DATASET EXTRACT START

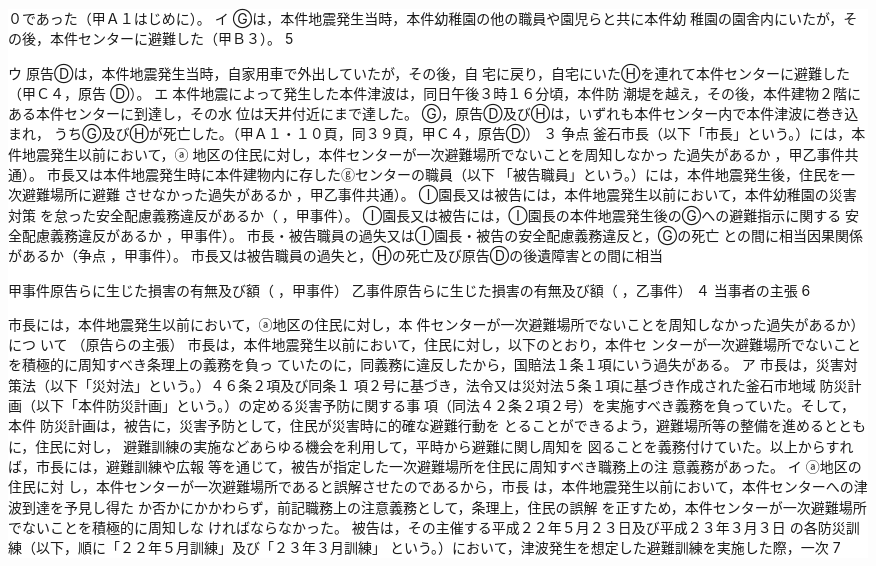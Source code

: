 ０であった（甲Ａ１はじめに）。 
イ Ⓖは，本件地震発生当時，本件幼稚園の他の職員や園児らと共に本件幼
稚園の園舎内にいたが，その後，本件センターに避難した（甲Ｂ３）。 
5 
 
ウ 原告Ⓓは，本件地震発生当時，自家用車で外出していたが，その後，自
宅に戻り，自宅にいたⒽを連れて本件センターに避難した（甲Ｃ４，原告
Ⓓ）。 
エ 本件地震によって発生した本件津波は，同日午後３時１６分頃，本件防
潮堤を越え，その後，本件建物２階にある本件センターに到達し，その水
位は天井付近にまで達した。 
Ⓖ，原告Ⓓ及びⒽは，いずれも本件センター内で本件津波に巻き込まれ，
うちⒼ及びⒽが死亡した。（甲Ａ１・１０頁，同３９頁，甲Ｃ４，原告Ⓓ） 
３ 争点 
 釜石市長（以下「市長」という。）には，本件地震発生以前において，ⓐ
地区の住民に対し，本件センターが一次避難場所でないことを周知しなかっ
た過失があるか ，甲乙事件共通）。 
 市長又は本件地震発生時に本件建物内に存したⓖセンターの職員（以下
「被告職員」という。）には，本件地震発生後，住民を一次避難場所に避難
させなかった過失があるか ，甲乙事件共通）。 
 Ⓘ園長又は被告には，本件地震発生以前において，本件幼稚園の災害対策
を怠った安全配慮義務違反があるか（ ，甲事件）。 
 Ⓘ園長又は被告には，Ⓘ園長の本件地震発生後のⒼへの避難指示に関する
安全配慮義務違反があるか ，甲事件）。 
 市長・被告職員の過失又はⒾ園長・被告の安全配慮義務違反と，Ⓖの死亡
との間に相当因果関係があるか（争点 ，甲事件）。 
 市長又は被告職員の過失と，Ⓗの死亡及び原告Ⓓの後遺障害との間に相当
 
 甲事件原告らに生じた損害の有無及び額（ ，甲事件） 
 乙事件原告らに生じた損害の有無及び額（ ，乙事件） 
４ 当事者の主張 
6 
 
 市長には，本件地震発生以前において，ⓐ地区の住民に対し，本
件センターが一次避難場所でないことを周知しなかった過失があるか）につ
いて 
（原告らの主張） 
市長は，本件地震発生以前において，住民に対し，以下のとおり，本件セ
ンターが一次避難場所でないことを積極的に周知すべき条理上の義務を負っ
ていたのに，同義務に違反したから，国賠法１条１項にいう過失がある。 
ア 市長は，災害対策法（以下「災対法」という。）４６条２項及び同条１
項２号に基づき，法令又は災対法５条１項に基づき作成された釜石市地域
防災計画（以下「本件防災計画」という。）の定める災害予防に関する事
項（同法４２条２項２号）を実施すべき義務を負っていた。そして，本件
防災計画は，被告に，災害予防として，住民が災害時に的確な避難行動を
とることができるよう，避難場所等の整備を進めるとともに，住民に対し，
避難訓練の実施などあらゆる機会を利用して，平時から避難に関し周知を
図ることを義務付けていた。以上からすれば，市長には，避難訓練や広報
等を通じて，被告が指定した一次避難場所を住民に周知すべき職務上の注
意義務があった。 
イ ⓐ地区の住民に対
し，本件センターが一次避難場所であると誤解させたのであるから，市長
は，本件地震発生以前において，本件センターへの津波到達を予見し得た
か否かにかかわらず，前記職務上の注意義務として，条理上，住民の誤解
を正すため，本件センターが一次避難場所でないことを積極的に周知しな
ければならなかった。 
 被告は，その主催する平成２２年５月２３日及び平成２３年３月３日
の各防災訓練（以下，順に「２２年５月訓練」及び「２３年３月訓練」
という。）において，津波発生を想定した避難訓練を実施した際，一次
7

DATASET EXTRACT END

Extract, word for word, each line from the top of the data down to and including the line with "市長又は被告職員の過失と，Ⓗの死亡及び原告Ⓓの後遺障害との間に相当"; skip the pictures.

- SOLUTION FOR THIS TASK:
Source code

: ０であった（甲Ａ１はじめに）。 
イ Ⓖは，本件地震発生当時，本件幼稚園の他の職員や園児らと共に本件幼
稚園の園舎内にいたが，その後，本件センターに避難した（甲Ｂ３）。 
5 
 
ウ 原告Ⓓは，本件地震発生当時，自家用車で外出していたが，その後，自
宅に戻り，自宅にいたⒽを連れて本件センターに避難した（甲Ｃ４，原告
Ⓓ）。 
エ 本件地震によって発生した本件津波は，同日午後３時１６分頃，本件防
潮堤を越え，その後，本件建物２階にある本件センターに到達し，その水
位は天井付近にまで達した。 
Ⓖ，原告Ⓓ及びⒽは，いずれも本件センター内で本件津波に巻き込まれ，
うちⒼ及びⒽが死亡した。（甲Ａ１・１０頁，同３９頁，甲Ｃ４，原告Ⓓ） 
３ 争点 
 釜石市長（以下「市長」という。）には，本件地震発生以前において，ⓐ
地区の住民に対し，本件センターが一次避難場所でないことを周知しなかっ
た過失があるか ，甲乙事件共通）。 
 市長又は本件地震発生時に本件建物内に存したⓖセンターの職員（以下
「被告職員」という。）には，本件地震発生後，住民を一次避難場所に避難
させなかった過失があるか ，甲乙事件共通）。 
 Ⓘ園長又は被告には，本件地震発生以前において，本件幼稚園の災害対策
を怠った安全配慮義務違反があるか（ ，甲事件）。 
 Ⓘ園長又は被告には，Ⓘ園長の本件地震発生後のⒼへの避難指示に関する
安全配慮義務違反があるか ，甲事件）。 
 市長・被告職員の過失又はⒾ園長・被告の安全配慮義務違反と，Ⓖの死亡
との間に相当因果関係があるか（争点 ，甲事件）。 
 市長又は被告職員の過失と，Ⓗの死亡及び原告Ⓓの後遺障害との間に相当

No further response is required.